■ Problem to solve
The answer should consist of each line below that contains the word "گیرند".

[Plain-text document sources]
▬▬▬▬▬▬

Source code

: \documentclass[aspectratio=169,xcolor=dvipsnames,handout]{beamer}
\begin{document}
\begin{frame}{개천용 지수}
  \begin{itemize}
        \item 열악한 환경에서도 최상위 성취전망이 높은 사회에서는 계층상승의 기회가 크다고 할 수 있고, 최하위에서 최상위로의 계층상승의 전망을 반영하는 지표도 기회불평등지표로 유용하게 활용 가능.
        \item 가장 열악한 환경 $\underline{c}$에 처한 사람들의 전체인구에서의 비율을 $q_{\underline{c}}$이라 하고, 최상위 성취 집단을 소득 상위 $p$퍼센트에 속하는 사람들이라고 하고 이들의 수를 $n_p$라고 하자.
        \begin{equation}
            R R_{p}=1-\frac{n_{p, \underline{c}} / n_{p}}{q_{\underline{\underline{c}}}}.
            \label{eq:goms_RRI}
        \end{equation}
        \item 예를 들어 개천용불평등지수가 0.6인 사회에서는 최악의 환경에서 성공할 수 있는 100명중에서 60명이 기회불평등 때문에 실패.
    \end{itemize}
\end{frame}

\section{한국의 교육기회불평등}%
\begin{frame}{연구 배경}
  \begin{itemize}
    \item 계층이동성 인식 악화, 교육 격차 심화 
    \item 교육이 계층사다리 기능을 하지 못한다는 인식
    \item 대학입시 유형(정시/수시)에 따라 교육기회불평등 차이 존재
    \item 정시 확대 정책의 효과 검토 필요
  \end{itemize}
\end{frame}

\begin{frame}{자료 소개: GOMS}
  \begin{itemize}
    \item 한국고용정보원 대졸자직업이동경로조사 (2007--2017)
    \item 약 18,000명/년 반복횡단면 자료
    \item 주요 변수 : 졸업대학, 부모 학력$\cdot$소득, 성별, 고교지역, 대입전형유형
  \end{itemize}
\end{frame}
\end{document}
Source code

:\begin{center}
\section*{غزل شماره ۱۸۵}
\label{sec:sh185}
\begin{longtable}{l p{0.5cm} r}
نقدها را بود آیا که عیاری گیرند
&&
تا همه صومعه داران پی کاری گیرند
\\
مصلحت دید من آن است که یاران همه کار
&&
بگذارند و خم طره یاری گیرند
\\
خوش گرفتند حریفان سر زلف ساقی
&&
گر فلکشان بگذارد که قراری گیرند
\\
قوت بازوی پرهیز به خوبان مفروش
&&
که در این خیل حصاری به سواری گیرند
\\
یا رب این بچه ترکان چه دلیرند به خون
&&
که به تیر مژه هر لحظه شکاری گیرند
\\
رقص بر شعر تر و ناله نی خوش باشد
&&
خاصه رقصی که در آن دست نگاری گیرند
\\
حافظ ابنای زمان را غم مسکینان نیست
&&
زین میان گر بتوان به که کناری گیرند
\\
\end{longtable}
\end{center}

▬▬▬▬▬▬

■ Solution to this problem
نقدها را بود آیا که عیاری گیرند
تا همه صومعه داران پی کاری گیرند
بگذارند و خم طره یاری گیرند
گر فلکشان بگذارد که قراری گیرند
که در این خیل حصاری به سواری گیرند
که به تیر مژه هر لحظه شکاری گیرند
خاصه رقصی که در آن دست نگاری گیرند
زین میان گر بتوان به که کناری گیرند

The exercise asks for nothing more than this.